%%
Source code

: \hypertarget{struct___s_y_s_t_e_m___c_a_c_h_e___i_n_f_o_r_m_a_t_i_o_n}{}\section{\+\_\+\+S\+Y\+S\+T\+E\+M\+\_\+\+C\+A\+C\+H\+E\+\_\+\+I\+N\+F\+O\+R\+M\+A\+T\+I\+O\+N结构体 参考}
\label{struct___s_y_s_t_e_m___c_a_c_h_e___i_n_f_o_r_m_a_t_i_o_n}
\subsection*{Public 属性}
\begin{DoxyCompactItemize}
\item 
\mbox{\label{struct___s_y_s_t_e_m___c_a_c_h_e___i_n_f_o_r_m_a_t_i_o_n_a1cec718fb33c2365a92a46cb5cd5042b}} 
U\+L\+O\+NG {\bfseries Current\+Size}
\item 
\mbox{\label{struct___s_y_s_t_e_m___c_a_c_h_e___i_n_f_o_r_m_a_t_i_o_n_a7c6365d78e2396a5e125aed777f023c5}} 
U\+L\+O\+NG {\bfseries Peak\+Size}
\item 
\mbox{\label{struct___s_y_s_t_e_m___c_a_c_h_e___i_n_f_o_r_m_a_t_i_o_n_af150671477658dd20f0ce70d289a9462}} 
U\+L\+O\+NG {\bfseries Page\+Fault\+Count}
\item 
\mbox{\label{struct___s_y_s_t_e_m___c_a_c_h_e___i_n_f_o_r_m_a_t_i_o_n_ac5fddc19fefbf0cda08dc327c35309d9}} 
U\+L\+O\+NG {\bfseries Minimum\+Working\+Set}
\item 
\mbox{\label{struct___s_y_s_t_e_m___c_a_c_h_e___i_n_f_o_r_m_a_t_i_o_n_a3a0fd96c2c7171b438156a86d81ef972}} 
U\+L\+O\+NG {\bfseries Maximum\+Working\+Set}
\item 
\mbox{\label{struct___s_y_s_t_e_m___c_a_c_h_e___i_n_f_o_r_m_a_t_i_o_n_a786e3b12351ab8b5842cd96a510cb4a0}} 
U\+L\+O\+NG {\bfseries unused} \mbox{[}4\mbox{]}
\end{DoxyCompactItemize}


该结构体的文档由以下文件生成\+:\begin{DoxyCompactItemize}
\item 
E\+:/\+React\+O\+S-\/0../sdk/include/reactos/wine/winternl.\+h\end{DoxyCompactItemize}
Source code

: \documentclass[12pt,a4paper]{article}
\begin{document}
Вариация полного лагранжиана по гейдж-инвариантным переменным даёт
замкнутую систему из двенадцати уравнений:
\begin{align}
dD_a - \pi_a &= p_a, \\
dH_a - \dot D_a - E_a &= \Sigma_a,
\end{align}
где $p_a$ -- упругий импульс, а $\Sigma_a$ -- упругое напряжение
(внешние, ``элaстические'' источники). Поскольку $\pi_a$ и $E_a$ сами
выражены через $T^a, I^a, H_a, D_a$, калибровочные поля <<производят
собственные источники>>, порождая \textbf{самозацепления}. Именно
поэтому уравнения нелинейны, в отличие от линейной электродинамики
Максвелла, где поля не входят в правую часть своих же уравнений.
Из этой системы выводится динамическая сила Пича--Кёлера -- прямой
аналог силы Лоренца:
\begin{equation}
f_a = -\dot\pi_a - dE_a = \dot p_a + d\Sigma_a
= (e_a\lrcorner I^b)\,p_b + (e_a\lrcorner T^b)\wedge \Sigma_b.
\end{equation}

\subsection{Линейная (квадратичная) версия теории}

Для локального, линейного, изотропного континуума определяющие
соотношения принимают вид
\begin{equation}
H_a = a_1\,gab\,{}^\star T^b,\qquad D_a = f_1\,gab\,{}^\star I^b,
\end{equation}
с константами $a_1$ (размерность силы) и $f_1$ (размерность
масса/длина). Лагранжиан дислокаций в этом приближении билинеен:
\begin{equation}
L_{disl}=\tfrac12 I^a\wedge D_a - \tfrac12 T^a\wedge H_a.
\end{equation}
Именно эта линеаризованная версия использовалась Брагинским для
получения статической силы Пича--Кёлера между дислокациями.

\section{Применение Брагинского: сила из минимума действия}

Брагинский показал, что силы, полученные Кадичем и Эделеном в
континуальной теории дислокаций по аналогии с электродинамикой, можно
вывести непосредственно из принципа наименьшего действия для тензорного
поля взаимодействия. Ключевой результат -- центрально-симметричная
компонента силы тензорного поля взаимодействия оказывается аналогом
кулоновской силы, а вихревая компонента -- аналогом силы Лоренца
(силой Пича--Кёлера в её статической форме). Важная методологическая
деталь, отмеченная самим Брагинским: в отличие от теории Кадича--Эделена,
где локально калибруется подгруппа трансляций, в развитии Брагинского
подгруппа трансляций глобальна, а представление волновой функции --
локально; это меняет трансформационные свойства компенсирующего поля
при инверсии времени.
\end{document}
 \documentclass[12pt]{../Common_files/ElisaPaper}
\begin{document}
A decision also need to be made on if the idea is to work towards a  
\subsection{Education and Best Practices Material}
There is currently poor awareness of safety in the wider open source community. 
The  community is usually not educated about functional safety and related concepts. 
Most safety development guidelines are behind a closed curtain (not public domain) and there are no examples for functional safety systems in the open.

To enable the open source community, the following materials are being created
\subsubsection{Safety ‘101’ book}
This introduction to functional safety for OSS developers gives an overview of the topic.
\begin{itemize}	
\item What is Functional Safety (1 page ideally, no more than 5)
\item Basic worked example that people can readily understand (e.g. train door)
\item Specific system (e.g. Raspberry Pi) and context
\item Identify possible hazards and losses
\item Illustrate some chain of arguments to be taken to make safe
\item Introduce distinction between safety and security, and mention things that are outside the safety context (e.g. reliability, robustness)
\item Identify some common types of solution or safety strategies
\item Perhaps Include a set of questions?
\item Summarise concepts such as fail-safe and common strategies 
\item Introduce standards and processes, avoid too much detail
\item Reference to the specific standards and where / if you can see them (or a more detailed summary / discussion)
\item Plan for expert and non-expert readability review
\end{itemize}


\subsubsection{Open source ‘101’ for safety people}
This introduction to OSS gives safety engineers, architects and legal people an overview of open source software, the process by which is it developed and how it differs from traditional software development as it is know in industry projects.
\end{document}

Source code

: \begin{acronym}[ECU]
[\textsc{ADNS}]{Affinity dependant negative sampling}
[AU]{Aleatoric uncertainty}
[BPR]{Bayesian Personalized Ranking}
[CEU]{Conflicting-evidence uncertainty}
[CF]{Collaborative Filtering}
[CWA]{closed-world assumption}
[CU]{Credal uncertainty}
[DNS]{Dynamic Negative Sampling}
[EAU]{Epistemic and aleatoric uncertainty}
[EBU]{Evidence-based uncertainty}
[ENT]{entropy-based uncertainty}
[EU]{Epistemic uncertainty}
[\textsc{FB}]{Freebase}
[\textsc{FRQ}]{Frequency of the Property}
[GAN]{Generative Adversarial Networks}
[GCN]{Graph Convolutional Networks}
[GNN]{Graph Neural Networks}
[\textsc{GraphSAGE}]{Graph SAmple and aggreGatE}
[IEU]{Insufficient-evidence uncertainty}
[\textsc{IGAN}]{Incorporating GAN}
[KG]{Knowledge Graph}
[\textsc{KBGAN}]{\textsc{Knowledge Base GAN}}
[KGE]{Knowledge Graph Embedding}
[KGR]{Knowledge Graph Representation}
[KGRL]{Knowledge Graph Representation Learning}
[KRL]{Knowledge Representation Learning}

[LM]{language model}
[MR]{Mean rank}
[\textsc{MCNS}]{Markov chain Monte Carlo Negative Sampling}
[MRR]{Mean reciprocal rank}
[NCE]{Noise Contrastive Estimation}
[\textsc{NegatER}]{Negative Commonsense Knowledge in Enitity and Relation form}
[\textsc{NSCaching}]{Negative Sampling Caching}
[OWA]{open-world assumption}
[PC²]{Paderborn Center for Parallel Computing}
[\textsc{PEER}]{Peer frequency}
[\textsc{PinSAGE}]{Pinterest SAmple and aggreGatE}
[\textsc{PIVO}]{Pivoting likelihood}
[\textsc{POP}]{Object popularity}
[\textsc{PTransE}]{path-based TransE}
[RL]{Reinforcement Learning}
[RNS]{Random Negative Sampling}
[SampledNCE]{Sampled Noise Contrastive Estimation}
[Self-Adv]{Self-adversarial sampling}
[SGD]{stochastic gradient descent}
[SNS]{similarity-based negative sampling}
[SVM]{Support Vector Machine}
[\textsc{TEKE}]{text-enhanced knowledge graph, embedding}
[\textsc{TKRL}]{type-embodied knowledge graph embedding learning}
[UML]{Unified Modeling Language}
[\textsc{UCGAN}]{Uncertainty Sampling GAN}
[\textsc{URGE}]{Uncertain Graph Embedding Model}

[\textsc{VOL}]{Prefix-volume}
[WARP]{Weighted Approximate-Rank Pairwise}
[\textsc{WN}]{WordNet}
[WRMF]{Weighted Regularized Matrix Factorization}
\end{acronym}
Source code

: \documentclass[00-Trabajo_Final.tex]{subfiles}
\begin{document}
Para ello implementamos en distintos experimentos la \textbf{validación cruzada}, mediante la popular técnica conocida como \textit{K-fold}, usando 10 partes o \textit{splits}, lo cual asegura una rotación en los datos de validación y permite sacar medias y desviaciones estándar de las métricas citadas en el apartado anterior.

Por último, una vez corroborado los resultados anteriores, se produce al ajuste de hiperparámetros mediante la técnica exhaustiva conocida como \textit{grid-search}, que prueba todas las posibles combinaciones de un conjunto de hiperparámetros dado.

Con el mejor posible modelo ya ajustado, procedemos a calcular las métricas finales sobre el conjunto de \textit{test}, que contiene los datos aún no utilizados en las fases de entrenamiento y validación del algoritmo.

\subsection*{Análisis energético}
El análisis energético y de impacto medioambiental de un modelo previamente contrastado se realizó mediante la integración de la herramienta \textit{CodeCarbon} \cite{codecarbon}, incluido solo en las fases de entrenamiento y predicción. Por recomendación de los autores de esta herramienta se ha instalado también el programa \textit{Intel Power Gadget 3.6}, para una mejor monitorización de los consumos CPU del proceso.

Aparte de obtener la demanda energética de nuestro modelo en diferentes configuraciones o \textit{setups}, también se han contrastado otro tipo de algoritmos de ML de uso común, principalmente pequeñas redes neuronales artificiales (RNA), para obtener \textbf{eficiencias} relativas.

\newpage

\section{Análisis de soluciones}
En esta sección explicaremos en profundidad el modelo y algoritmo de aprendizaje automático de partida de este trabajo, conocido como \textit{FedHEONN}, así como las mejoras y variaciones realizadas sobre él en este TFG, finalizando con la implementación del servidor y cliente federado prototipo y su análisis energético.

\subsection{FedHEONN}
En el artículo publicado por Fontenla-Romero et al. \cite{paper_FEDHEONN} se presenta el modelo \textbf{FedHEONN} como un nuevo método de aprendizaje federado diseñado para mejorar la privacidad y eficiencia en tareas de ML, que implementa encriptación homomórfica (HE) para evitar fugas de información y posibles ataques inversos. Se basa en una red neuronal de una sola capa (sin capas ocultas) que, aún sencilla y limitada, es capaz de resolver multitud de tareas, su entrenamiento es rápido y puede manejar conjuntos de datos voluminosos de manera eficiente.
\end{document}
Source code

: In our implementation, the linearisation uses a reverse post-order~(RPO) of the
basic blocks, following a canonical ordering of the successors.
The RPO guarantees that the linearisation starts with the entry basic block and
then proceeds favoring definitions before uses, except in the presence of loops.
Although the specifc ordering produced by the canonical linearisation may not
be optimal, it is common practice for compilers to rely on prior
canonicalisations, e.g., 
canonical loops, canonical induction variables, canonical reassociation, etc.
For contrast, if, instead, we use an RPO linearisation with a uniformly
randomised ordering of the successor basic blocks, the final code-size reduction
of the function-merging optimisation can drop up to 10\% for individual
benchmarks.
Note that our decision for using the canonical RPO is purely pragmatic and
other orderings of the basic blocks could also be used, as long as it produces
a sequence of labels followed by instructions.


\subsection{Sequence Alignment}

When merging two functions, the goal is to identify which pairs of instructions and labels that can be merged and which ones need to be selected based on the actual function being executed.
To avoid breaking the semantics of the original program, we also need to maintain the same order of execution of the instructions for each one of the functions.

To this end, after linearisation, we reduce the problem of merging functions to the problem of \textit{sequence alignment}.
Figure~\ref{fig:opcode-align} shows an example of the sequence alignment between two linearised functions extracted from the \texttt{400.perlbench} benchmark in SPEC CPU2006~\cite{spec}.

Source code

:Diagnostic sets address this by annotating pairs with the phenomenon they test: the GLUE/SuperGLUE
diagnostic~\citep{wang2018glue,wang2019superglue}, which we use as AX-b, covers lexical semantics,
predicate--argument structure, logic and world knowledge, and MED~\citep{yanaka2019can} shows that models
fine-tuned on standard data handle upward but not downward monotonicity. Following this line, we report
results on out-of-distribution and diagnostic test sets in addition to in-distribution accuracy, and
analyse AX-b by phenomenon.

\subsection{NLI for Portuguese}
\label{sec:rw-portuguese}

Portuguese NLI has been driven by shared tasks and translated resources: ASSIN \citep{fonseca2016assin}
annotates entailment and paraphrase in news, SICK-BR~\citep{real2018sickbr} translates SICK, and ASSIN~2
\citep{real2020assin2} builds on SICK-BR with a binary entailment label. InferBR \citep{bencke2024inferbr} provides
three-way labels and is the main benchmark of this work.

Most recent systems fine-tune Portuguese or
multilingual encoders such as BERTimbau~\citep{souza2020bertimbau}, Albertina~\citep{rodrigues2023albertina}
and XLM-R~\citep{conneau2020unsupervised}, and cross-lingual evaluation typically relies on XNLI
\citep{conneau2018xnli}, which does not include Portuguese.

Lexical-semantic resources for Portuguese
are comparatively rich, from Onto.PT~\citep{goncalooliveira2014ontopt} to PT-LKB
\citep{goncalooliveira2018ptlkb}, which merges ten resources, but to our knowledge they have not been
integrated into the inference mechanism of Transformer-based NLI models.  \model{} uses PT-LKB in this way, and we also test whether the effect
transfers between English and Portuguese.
%%
- _What to do_: With the line holding "of the function-merging" as the first and the line holding "a sequence of" as the last, please transcribe exactly the lines of the material above in that range and nothing else.

- _Task output_:
of the function-merging optimisation can drop up to 10\% for individual
benchmarks.
Note that our decision for using the canonical RPO is purely pragmatic and
other orderings of the basic blocks could also be used, as long as it produces
a sequence of labels followed by instructions.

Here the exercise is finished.